§ Exercise objective
Go through the data below and return each line containing the word "DoxyCompactItemize".

§ Source data

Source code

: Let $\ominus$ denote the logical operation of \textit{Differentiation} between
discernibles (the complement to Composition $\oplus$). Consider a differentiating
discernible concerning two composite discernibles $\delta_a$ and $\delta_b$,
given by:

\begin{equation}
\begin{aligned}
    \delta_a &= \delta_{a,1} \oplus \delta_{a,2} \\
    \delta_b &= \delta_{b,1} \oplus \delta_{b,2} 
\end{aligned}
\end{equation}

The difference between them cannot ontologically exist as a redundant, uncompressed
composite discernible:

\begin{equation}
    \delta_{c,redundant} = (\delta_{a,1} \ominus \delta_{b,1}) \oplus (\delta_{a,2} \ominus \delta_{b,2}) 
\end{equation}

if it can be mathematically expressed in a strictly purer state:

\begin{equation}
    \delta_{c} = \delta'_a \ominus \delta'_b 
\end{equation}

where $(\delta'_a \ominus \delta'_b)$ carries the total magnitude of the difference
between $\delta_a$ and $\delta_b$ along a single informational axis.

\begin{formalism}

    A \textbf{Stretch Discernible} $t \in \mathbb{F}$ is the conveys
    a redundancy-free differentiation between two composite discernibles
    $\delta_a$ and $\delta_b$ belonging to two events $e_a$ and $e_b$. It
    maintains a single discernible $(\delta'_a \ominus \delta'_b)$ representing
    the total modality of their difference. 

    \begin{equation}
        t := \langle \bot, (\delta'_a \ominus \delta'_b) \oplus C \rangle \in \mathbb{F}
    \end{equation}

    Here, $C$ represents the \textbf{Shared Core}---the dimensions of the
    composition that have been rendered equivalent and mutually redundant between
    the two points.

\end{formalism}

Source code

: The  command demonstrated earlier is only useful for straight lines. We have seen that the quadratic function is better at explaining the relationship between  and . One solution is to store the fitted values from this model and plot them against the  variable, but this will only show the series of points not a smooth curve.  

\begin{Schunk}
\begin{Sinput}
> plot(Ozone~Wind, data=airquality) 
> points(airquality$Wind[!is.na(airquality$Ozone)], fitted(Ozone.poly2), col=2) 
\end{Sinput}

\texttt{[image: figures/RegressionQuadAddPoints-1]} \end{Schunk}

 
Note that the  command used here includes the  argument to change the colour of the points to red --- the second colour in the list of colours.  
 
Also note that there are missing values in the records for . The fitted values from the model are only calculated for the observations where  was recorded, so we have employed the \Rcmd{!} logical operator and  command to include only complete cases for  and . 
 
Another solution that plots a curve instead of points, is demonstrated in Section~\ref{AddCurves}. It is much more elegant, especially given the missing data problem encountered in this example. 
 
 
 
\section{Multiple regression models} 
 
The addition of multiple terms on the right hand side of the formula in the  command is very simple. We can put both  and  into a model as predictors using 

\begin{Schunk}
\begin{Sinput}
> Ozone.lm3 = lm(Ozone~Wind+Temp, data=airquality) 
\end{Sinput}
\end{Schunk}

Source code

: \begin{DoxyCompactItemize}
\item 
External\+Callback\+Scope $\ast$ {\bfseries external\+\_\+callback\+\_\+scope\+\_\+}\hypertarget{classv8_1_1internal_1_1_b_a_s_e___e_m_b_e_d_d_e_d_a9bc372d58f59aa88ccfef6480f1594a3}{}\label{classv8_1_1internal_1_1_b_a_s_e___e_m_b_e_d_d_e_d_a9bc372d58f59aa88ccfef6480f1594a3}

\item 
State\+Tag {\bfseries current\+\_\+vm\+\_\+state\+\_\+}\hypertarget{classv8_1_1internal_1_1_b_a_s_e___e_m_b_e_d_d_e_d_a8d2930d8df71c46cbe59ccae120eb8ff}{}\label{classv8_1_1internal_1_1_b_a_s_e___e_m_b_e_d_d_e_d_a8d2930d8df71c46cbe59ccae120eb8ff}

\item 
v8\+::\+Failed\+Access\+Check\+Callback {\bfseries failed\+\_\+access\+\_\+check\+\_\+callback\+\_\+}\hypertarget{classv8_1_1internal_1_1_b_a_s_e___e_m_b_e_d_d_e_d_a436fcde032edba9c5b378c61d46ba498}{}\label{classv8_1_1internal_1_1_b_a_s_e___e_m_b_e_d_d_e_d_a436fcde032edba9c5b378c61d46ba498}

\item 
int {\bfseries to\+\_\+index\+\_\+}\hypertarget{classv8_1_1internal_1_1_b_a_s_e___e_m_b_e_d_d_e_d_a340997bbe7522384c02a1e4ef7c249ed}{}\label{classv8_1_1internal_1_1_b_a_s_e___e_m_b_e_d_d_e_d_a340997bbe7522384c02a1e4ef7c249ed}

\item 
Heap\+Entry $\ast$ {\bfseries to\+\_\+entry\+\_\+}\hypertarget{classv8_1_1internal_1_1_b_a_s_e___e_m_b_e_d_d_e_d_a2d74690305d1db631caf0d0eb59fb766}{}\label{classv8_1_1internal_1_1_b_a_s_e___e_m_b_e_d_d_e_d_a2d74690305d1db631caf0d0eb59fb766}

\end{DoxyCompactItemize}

§ Output for this task
: \begin{DoxyCompactItemize}
\end{DoxyCompactItemize}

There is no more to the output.